Segment Transformer: AI-Generated Music Detection via Music Structural Analysis
Published on arXiv
2509.08283
Output Integrity Attack
OWASP ML Top 10 — ML09
Key Finding
Beat-aware segment-level structural analysis improves both performance and robustness of full-audio AIGM detection compared to CNN-limited and SpecTTTra baselines on FakeMusicCaps and SONICS
Segment Transformer
Novel technique introduced
Audio and music generation systems have been remarkably developed in the music information retrieval (MIR) research field. The advancement of these technologies raises copyright concerns, as ownership and authorship of AI-generated music (AIGM) remain unclear. Also, it can be difficult to determine whether a piece was generated by AI or composed by humans clearly. To address these challenges, we aim to improve the accuracy of AIGM detection by analyzing the structural patterns of music segments. Specifically, to extract musical features from short audio clips, we integrated various pre-trained models, including self-supervised learning (SSL) models or an audio effect encoder, each within our suggested transformer-based framework.

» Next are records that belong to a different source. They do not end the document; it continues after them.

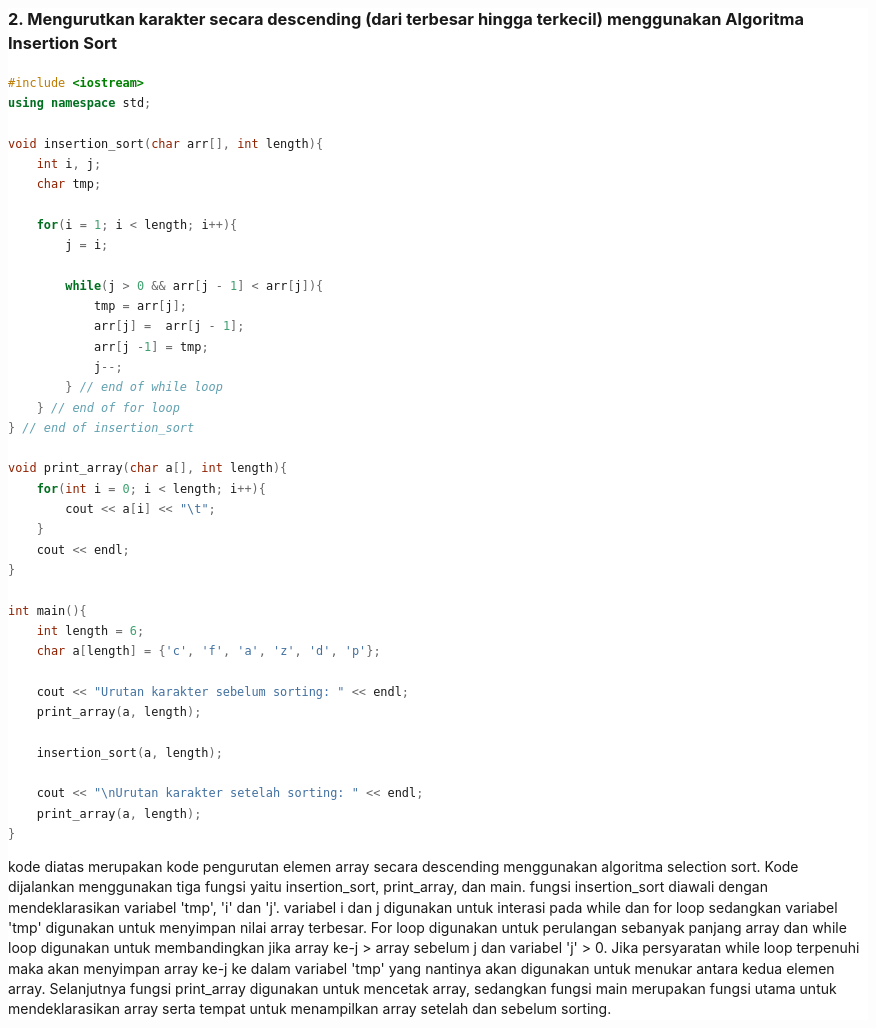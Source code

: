### 2. Mengurutkan karakter secara descending (dari terbesar hingga terkecil) menggunakan Algoritma Insertion Sort

```C++
#include <iostream>
using namespace std;

void insertion_sort(char arr[], int length){
    int i, j;
    char tmp;

    for(i = 1; i < length; i++){
        j = i;

        while(j > 0 && arr[j - 1] < arr[j]){
            tmp = arr[j];
            arr[j] =  arr[j - 1];
            arr[j -1] = tmp;
            j--;
        } // end of while loop
    } // end of for loop
} // end of insertion_sort

void print_array(char a[], int length){
    for(int i = 0; i < length; i++){
        cout << a[i] << "\t";
    }
    cout << endl;
}

int main(){
    int length = 6;
    char a[length] = {'c', 'f', 'a', 'z', 'd', 'p'};

    cout << "Urutan karakter sebelum sorting: " << endl;
    print_array(a, length);

    insertion_sort(a, length);

    cout << "\nUrutan karakter setelah sorting: " << endl;
    print_array(a, length);
}
```
kode diatas merupakan kode pengurutan elemen array secara descending menggunakan algoritma selection sort. Kode dijalankan menggunakan tiga fungsi yaitu insertion_sort, print_array, dan main. fungsi insertion_sort diawali dengan mendeklarasikan variabel 'tmp', 'i' dan 'j'. variabel i dan j digunakan untuk interasi pada while dan for loop sedangkan variabel 'tmp' digunakan untuk menyimpan nilai array terbesar. For loop digunakan untuk perulangan sebanyak panjang array dan while loop digunakan untuk membandingkan jika array ke-j > array sebelum j dan variabel 'j' > 0. Jika persyaratan while loop terpenuhi maka akan menyimpan array ke-j ke dalam variabel 'tmp' yang nantinya akan digunakan untuk menukar antara kedua elemen array. Selanjutnya fungsi print_array digunakan untuk mencetak array, sedangkan fungsi main merupakan fungsi utama untuk mendeklarasikan array serta tempat untuk menampilkan array setelah dan sebelum sorting.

Furthermore, for long audio, we developed a segment transformer that divides music into segments and learns inter-segment relationships. We used the FakeMusicCaps and SONICS datasets, achieving high accuracy in both the short-audio and full-audio detection experiments. These findings suggest that integrating segment-level musical features into long-range temporal analysis can effectively enhance both the performance and robustness of AIGM detection systems.
Key Contributions
- AudioCAT: a cross-attention-based Transformer decoder pairing SSL audio encoders and FXencoder for short-segment AIGM detection
- Segment Transformer: a beat-aware segmentation model that captures inter-segment structural relationships across full-length music compositions
- Two-stage AIGM detection framework combining segment-level and global structural features, evaluated on FakeMusicCaps and SONICS datasets
🛡️ Threat Analysis
Directly addresses AI-generated content detection by proposing novel detection architectures — AudioCAT and Segment Transformer — for distinguishing AI-generated from human-composed music, which falls under output integrity and content authenticity verification.